Work to be completed » Check each line of the entries below for the word "LinkedIn", and copy out the ones that have it.

Given entries »
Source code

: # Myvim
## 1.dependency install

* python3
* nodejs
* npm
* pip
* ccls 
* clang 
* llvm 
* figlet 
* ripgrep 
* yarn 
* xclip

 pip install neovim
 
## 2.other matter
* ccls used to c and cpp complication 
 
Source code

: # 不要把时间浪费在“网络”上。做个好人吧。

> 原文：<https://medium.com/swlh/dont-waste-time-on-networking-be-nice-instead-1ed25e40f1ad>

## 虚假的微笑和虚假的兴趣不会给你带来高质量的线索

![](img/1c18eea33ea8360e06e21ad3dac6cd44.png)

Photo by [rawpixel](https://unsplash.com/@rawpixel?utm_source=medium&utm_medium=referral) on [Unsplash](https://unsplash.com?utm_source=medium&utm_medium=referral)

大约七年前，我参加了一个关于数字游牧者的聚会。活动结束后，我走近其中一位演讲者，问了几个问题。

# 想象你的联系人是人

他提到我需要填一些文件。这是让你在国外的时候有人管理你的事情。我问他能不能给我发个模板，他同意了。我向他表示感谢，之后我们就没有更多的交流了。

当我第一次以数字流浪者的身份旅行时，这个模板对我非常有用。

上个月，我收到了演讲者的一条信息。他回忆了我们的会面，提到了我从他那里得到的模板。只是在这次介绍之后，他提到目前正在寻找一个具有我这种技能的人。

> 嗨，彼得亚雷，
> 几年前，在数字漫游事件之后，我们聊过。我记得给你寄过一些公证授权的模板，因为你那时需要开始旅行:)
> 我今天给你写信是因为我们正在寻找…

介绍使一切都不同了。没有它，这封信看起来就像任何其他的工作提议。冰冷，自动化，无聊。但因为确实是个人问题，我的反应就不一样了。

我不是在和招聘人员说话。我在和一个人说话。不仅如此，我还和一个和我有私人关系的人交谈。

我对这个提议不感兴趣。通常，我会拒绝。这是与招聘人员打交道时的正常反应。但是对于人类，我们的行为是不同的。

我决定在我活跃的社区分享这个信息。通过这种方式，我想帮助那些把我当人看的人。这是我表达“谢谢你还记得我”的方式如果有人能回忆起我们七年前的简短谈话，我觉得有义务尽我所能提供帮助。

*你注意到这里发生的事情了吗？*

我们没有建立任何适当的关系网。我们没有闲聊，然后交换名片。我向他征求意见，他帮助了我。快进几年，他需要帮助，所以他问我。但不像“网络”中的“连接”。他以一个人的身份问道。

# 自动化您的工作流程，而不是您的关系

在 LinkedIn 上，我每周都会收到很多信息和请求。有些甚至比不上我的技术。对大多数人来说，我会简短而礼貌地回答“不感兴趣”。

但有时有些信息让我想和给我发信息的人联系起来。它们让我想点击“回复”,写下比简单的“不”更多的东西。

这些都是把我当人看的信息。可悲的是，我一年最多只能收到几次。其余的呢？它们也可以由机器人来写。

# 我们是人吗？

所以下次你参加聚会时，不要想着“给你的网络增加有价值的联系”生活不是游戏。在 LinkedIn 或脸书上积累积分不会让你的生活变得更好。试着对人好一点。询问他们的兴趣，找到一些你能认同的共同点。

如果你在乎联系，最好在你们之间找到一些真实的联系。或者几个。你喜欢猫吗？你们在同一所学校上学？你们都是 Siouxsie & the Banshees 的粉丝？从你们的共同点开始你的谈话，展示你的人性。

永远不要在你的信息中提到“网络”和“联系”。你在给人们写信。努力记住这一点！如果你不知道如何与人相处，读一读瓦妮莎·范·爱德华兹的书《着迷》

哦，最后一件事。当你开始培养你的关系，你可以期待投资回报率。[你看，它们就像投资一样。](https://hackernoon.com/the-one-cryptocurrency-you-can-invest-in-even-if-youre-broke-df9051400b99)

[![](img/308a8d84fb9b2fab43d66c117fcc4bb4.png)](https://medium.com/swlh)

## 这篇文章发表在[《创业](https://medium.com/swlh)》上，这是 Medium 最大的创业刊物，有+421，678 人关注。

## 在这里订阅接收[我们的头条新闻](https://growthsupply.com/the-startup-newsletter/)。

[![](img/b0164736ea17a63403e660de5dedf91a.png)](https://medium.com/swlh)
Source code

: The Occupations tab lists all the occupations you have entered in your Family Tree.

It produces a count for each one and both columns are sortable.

Solution below »
在 LinkedIn 上，我每周都会收到很多信息和请求。有些甚至比不上我的技术。对大多数人来说，我会简短而礼貌地回答“不感兴趣”。
所以下次你参加聚会时，不要想着“给你的网络增加有价值的联系”生活不是游戏。在 LinkedIn 或脸书上积累积分不会让你的生活变得更好。试着对人好一点。询问他们的兴趣，找到一些你能认同的共同点。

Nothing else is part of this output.